The breadth of this phenomenon is artfully shown by Baker when Moonee gives a “tour” of her hotel to her new friend Jancey (Valeria Cotto) who lives in a similar hotel down the street. Moonee leads her friends into a utility room–after warning them they are never allowed to enter–and proceeds to shut off the electric power to all the rooms in the hotel. As rooms darken and air conditioners shut down in Orlando’s stifling summer heat, virtually every room in the hotel opens, revealing a vast and diverse community of families, couples, singles, and children. Moonee’s story now represents an entire subclass of the economy.

But the economic desperation of the parents doesn’t phase Moonee, Jancey, or her best friend Scooty (Christopher Rivera). They fill their unsupervised days with adventure and imagination, celebrating the mundane as if it were a newly discovered wonder. They pull pranks, they manipulate adults with their pretended innocence, and explore the edges of their physical world without understanding or considering the consequences. In other words, they act like six year olds, living in the moment, untrampled by the burdens of adulthood. Even a field of cows becomes a creative and fanciful treasure for their imaginations.

Managing the motley collection of single moms, couples, transients, and others left off the highway to the American Dream is Willem Defoe (Platoon, The Grand Budapest Hotel, Spider-Mann films), in what may be one of his best performances to date. His turn as hotel manager Bobby Hicks reveals a man worn down by the challenges of coping with a dead-end job in a fully rented cheap hotel. He is, nevertheless, able to harbor enough humanity and compassion to embrace Moonee and her mother Halley’s (Bria Vanaite) free, if irresponsible, spirit. Hicks, much like the hotel’s residents, is trapped in this world, unable to break out even as he sees the lives of those around him spiral out of control.

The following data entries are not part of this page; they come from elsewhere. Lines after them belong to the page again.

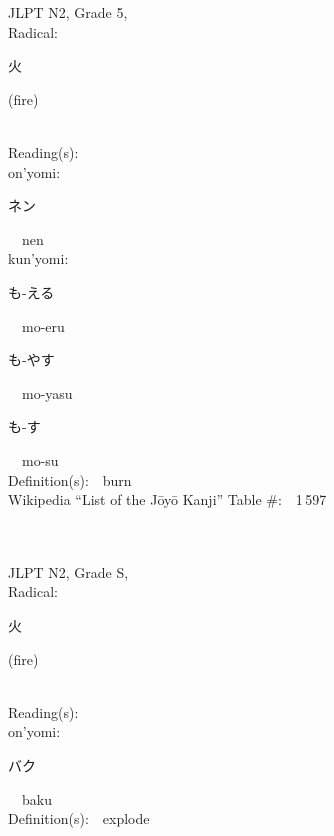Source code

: \begin{multicols}{2}
{JLPT N2, Grade 5, \\Radical:\ \ {\begin{CJK}{UTF8}{min} 火 \end{CJK}} (fire) } \\
Reading(s):\ \ \\
{\hspace*{1em}}on'yomi:\ \ \\
{\hspace*{2em}}{\begin{CJK}{UTF8}{min} ネン \end{CJK}}\ \ nen\ \ \\
{\hspace*{1em}}kun'yomi:\ \ \\
{\hspace*{2em}}{\begin{CJK}{UTF8}{min} も-える \end{CJK}}\ \ mo-eru\ \ \\
{\hspace*{2em}}{\begin{CJK}{UTF8}{min} も-やす \end{CJK}}\ \ mo-yasu\ \ \\
{\hspace*{2em}}{\begin{CJK}{UTF8}{min} も-す \end{CJK}}\ \ mo-su\ \ \\
Definition(s):\ \ burn \\
Wikipedia ``List of the J\=oy\=o Kanji'' Table \#:\ \ 1\,597 \\
\ \ \\
{\fontsize{34pt}{40pt}  }\ \ \\  %
{JLPT N2, Grade S, \\Radical:\ \ {\begin{CJK}{UTF8}{min} 火 \end{CJK}} (fire) } \\
Reading(s):\ \ \\
{\hspace*{1em}}on'yomi:\ \ \\
{\hspace*{2em}}{\begin{CJK}{UTF8}{min} バク \end{CJK}}\ \ baku\ \ \\
Definition(s):\ \ explode \\

\end{multicols}
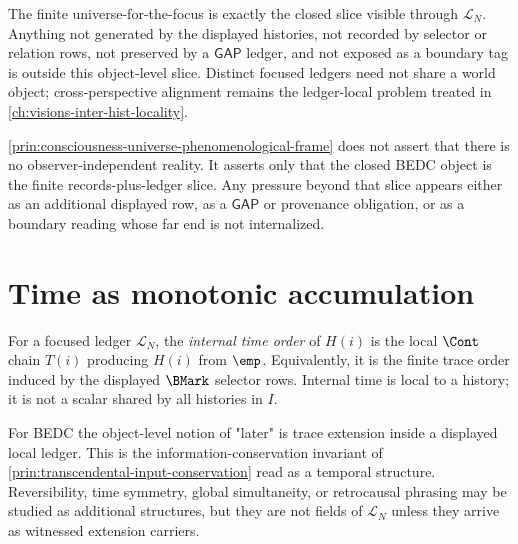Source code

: \begin{principle}
\label{prin:consciousness-universe-phenomenological-frame}
The finite universe-for-the-focus is exactly the closed slice visible through $\mathcal{L}_N$. Anything not generated by the displayed histories, not recorded by selector or relation rows, not preserved by a $\mathsf{GAP}$ ledger, and not exposed as a boundary tag is outside this object-level slice. Distinct focused ledgers need not share a world object; cross-perspective alignment remains the ledger-local problem treated in \autoref{ch:visions-inter-hist-locality}.
\end{principle}

\begin{remark}
\label{rem:consciousness-universe-structural-not-metaphysical}
\autoref{prin:consciousness-universe-phenomenological-frame} does not assert that there is no observer-independent reality. It asserts only that the closed BEDC object is the finite records-plus-ledger slice. Any pressure beyond that slice appears either as an additional displayed row, as a $\mathsf{GAP}$ or provenance obligation, or as a boundary reading whose far end is not internalized.
\end{remark}

\section{Time as monotonic accumulation}
\label{sec:consciousness-universe-time-as-accumulation}

\begin{definition}
\label{def:consciousness-universe-bedc-time}
For a focused ledger $\mathcal{L}_N$, the \emph{internal time order} of $H(i)$ is the local $\Cont$ chain $T(i)$ producing $H(i)$ from $\emp$. Equivalently, it is the finite trace order induced by the displayed $\BMark$ selector rows. Internal time is local to a history; it is not a scalar shared by all histories in $I$.
\end{definition}

\begin{principle}
\label{prin:consciousness-universe-time-is-accumulation}
For BEDC the object-level notion of "later" is trace extension inside a displayed local ledger. This is the information-conservation invariant of \autoref{prin:transcendental-input-conservation} read as a temporal structure. Reversibility, time symmetry, global simultaneity, or retrocausal phrasing may be studied as additional structures, but they are not fields of $\mathcal{L}_N$ unless they arrive as witnessed extension carriers.
\end{principle}

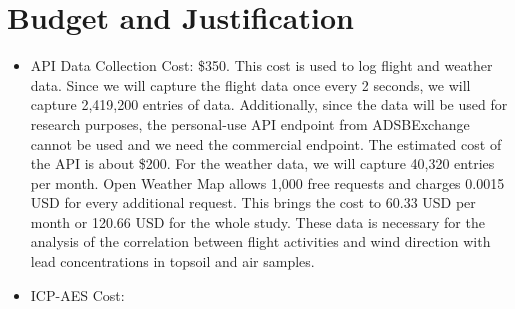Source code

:\documentclass[12pt]{article}
\begin{document}
\section{Budget and Justification}
\begin{itemize}
    \item API Data Collection Cost: \$350. This cost is used to log flight and weather data. Since we will capture the flight data once every 2 seconds, we will capture 2,419,200 entries of data. Additionally, since the data will be used for research purposes, the personal-use API endpoint from ADSBExchange cannot be used and we need the commercial endpoint. The estimated cost of the API is about \$200. For the weather data, we will capture 40,320 entries per month. Open Weather Map allows 1,000 free requests and charges 0.0015 USD for every additional request. This brings the cost to 60.33 USD per month or 120.66 USD for the whole study. These data is necessary for the analysis of the correlation between flight activities and wind direction with lead concentrations in topsoil and air samples. 
    \item ICP-AES Cost: 
\end{itemize}

\newpage
\printbibliography
\end{document}

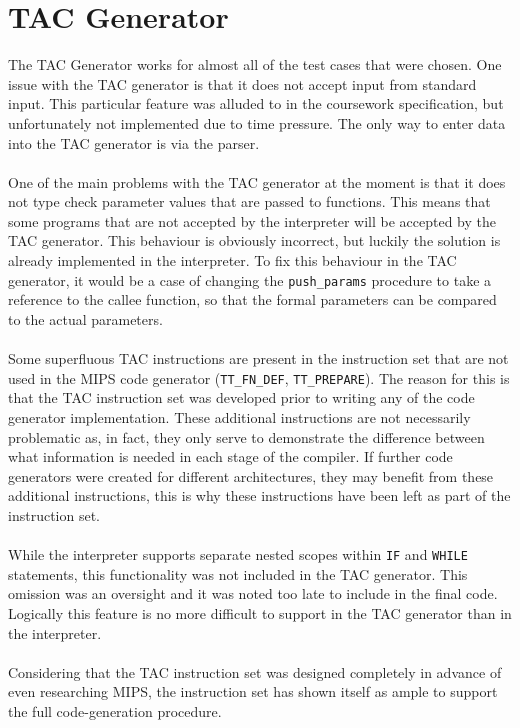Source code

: \section{TAC Generator}
The TAC Generator works for almost all of the test cases that were chosen. One issue with the TAC generator is that it does not accept input from standard input. This particular feature was alluded to in the coursework specification, but unfortunately not implemented due to time pressure. The only way to enter data into the TAC generator is via the parser. 
\ \\ \ \\
One of the main problems with the TAC generator at the moment is that it does not type check parameter values that are passed to functions. This means that some programs that are not accepted by the interpreter will be accepted by the TAC generator. This behaviour is obviously incorrect, but luckily the solution is already implemented in the interpreter. To fix this behaviour in the TAC generator, it would be a case of changing the \verb!push_params! procedure to take a reference to the callee function, so that the formal parameters can be compared to the actual parameters.
\ \\ \ \\
Some superfluous TAC instructions are present in the instruction set that are not used in the MIPS code generator (\verb!TT_FN_DEF!, \verb!TT_PREPARE!). The reason for this is that the TAC instruction set was developed prior to writing any of the code generator implementation. These additional instructions are not necessarily problematic as, in fact, they only serve to demonstrate the difference between what information is needed in each stage of the compiler. If further code generators were created for different architectures, they may benefit from these additional instructions, this is why these instructions have been left as part of the instruction set.
\ \\ \ \\
While the interpreter supports separate nested scopes within \verb!IF! and \verb!WHILE! statements, this functionality was not included in the TAC generator. This omission was an oversight and it was noted too late to include in the final code. Logically this feature is no more difficult to support in the TAC generator than in the interpreter.
\ \\ \ \\
Considering that the TAC instruction set was designed completely in advance of even researching MIPS, the instruction set has shown itself as ample to support the full code-generation procedure.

The adult characters evolve, but into dark or seemingly hopeless places. Unwilling to bend to convention, for example, Halley descends into increasingly desperate and shady work. As her life spins further out of control, and the danger of losing Moonee to foster care increases, her anger mounts. She becomes more and more violent as she lashes out at friends, leading to an inevitably heart-breaking conclusion. The ending has been widely criticized, but fits well within the movie’s focus on the primary point of view of children facing daunting and overwhelming circumstances.

The Florida Project, despite an astonishingly meager $2 million production budget, may well emerge as a sleeper hit. The movie is strong enough to earn a nomination for best film. Baker could easily get several nods for his directing. His approach to the story is subtle, using the innocent eyes of children to frame the choices of the adults who attempt to cope under desperate circumstances. Brooklyn Prince, despite her youth, is a break-out star—spontaneous, believable, and faithful to the undisciplined and irreverent character she plays–as is Instagram sensation turned actress Bria Vanaite in her debut feature film role.

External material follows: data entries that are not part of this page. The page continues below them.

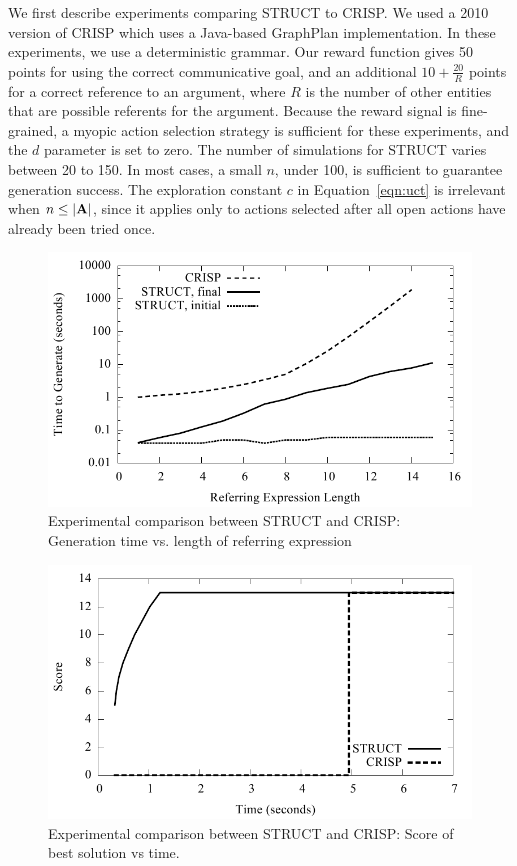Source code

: We first describe experiments comparing STRUCT to CRISP. We used a
2010 version of CRISP  which uses a Java-based GraphPlan
implementation. In these
experiments, we use a deterministic grammar.  Our reward function
gives 50 points for using the correct communicative goal, and an
additional $10 + \frac{20}{R}$ points for a correct reference to an
argument, where $R$ is the number of other entities that are possible
referents for the argument. Because the reward signal is fine-grained,
 a myopic action selection strategy is
sufficient for these experiments, and 
the $d$ parameter is set to zero. The
number of simulations for STRUCT varies between 20 to 150.
In most cases, a small $n$, under 100, is sufficient
to guarantee generation success.  The exploration constant $c$ in
Equation~\ref{eqn:uct} is irrelevant when $n \leq |\bf{A}|$, since it
applies only to actions selected after all open actions have already
been tried once.

\begin{figure}
\includegraphics[width=0.7 \linewidth ]{../analysis/plots/complex-goal/complex-goal.pdf}
\caption{Experimental comparison between STRUCT and  CRISP: 
Generation time vs. length of referring expression }
\label{crisp-comparison-gentime}
\end{figure}

\begin{figure}
\includegraphics[width=0.7 \linewidth ]{../analysis/plots/complex-goal/complex-goal-anytime.pdf}
\caption{Experimental comparison between STRUCT and  CRISP:
Score of best solution vs time.}
\label{crisp-comparison-score}
\end{figure}

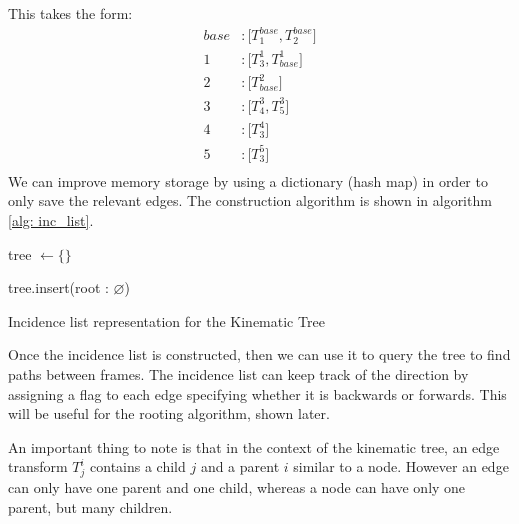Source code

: This takes the form:
\begin{align}
	base &: \big[ T^{base}_1, T^{base}_2\big] \\
	1 &: \big[ T^1_3, T^1_{base} \big]\\
	2 &: \big[ T^2_{base}\big]\\
	3 &: \big[ T_4^3, T_5^3 \big] \\
	4 &: \big[ T_3^4\big] \\
	5 &: \big[ T_3^5\big] \\
\end{align}
We can improve memory storage by using a dictionary (hash map) in order to only save the relevant edges. 
The construction algorithm is shown in algorithm \ref{alg: inc_list}.

\begin{algorithm}
	\DontPrintSemicolon
	tree $\gets \{\}$

	tree.insert(root : $\varnothing$)


	\caption{Incidence list representation for the Kinematic Tree}
	\label{alg: inc_list}
\end{algorithm}

Once the incidence list is constructed, then we can use it to query the tree to find paths between frames.
The incidence list can keep track of the direction by assigning a flag to each edge specifying whether it is backwards or forwards. 
This will be useful for the rooting algorithm, shown later. 

An important thing to note is that in the context of the kinematic tree, an edge transform $T^i_j$ contains a child $j$ and a parent $i$ similar to a node. 
However an edge can only have one parent and one child, whereas a node can have only one parent, but many children.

The Florida Project is a deliberate piece of social commentary. Sean Baker has earned a reputation for making indie films with substance and conscience. He has designed The Florida Project as a meditation rather than an outright statement, giving the film an unconventional structure that also allows viewers enough space to draw their own conclusions. Baker allows the film to develop at its own pace and pulse, in part by encouraging improvised dialogue and scenes to give the characters and their adventures freshness within the framework of the story and script.

Audiences have been less kind than critics to The Florida Project, and this may have to do with the content. The film points directly at the underbelly of the American labor market and economy, a large section of the labor force that is either underemployed or unemployable in higher paying jobs. Nevertheless, Baker has pulled off an excellent piece of filmmaking, an example of what craftsmanship can do with a fresh lens and the ability to help raw talent shine in ways that serve the story.

Samuel R. Staley is a Research Fellow at the Independent Institute and Managing Director of the DeVoe L. Moore Center in the College of Social Sciences at Florida State University. He is a contributing author to the Independent books, Property Rights: Eminent Domain and Regulatory Takings Re-Examined and Housing America: Building Out of a Crisis.